The Oglala Sioux Tribe may have become the first Native American tribe to introduce a hate crime law protecting LGBT+ and two spirit people.
There is no comprehensive data on law codes for the 573 federally recognised American Indian tribes, but Indian Country Today reported that it could not find any other hate crime laws that specifically mention LGBT+ and two spirit people.
The Oglala Sioux tribal council voted in favour of the law in a council meeting earlier this month.
Under tribal law, hate crimes committed by people of the Oglala Sioux Tribe are now punishable by up to one year in jail.
The tribe’s home is the Pine Ridge reservation in South Dakota, a state which does not mention crimes targeting victims because of their sexual orientation or gender identity in its state hate crime laws.

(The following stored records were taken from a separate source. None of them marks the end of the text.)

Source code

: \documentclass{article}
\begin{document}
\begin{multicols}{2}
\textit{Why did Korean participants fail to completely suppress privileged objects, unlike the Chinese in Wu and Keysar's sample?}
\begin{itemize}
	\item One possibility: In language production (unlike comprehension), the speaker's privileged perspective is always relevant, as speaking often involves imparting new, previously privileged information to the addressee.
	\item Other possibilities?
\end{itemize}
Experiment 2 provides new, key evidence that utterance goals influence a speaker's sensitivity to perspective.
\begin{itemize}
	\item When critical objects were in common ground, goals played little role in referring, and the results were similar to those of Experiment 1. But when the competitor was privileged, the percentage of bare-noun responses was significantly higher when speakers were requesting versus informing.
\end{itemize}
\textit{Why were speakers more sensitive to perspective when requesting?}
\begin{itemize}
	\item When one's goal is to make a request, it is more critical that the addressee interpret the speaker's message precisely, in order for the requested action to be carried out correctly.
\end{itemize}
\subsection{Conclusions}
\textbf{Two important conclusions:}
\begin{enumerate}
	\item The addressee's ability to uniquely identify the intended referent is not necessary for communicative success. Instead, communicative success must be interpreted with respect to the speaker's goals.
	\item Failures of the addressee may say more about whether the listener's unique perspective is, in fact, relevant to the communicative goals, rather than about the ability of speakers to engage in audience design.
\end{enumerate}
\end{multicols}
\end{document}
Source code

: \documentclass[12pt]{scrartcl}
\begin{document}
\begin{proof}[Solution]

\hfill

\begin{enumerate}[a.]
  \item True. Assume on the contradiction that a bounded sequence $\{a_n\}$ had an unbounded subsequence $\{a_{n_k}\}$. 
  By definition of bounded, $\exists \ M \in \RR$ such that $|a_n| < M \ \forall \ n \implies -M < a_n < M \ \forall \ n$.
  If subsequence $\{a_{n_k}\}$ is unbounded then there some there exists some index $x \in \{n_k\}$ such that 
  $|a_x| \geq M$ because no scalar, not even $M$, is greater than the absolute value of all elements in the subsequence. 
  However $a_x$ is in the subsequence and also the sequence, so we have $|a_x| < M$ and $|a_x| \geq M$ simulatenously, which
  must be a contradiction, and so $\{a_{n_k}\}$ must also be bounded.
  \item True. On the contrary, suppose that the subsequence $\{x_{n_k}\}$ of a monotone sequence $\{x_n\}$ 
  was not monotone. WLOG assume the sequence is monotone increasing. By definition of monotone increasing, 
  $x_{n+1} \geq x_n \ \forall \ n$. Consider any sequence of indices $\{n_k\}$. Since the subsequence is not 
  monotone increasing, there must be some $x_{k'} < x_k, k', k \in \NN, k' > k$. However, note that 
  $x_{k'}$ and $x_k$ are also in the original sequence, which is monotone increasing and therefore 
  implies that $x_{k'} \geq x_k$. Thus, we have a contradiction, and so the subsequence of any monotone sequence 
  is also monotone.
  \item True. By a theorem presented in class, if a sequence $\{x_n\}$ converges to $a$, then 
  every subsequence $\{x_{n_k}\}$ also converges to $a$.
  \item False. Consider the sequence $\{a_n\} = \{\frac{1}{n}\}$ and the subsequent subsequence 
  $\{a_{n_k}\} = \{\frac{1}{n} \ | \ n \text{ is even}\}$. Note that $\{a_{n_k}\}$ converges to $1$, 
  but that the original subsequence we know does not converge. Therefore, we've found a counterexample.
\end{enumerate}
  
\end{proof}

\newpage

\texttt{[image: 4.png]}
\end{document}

However federally recognised American Indian tribes are “domestic dependent nations”, and have some independence when it comes to law.
For example when same-sex marriage was legalised in the US in 2015, this did not apply to American Indian tribes, which have the right to create their own marriage laws.
The Native American Oglala Sioux Tribe became the first in South Dakota to legalise same-sex marriage in July this year. According to Indian Country Today, just 35 of the 573 federally recognised tribes have so far done the same.
Same-sex couple Monique Mousseau and Felipa De Leon, both citizens of the tribe, lobbied for the passing of both the same-sex marriage law and the hate crime law.
Mousseau told Indian Country Today: “LGBTQ folks and their families and friends on Pine Ridge often contact us for support and advice after their loved ones are attacked or commit suicide.
“Although authorities haven’t been keeping data, we know that many suicides on the reservation are related to gay-bashing and shaming.”
In 2017, Jamie Lee Wounded Arrow, a two spirit woman originally from the Pine Ridge reservation who belonged to the Oglala Sioux tribe, was killed in her home.
De Leon said: “I have children and grandchildren. I don’t know how they will identify themselves when they grow up but I want to know they will be safe.”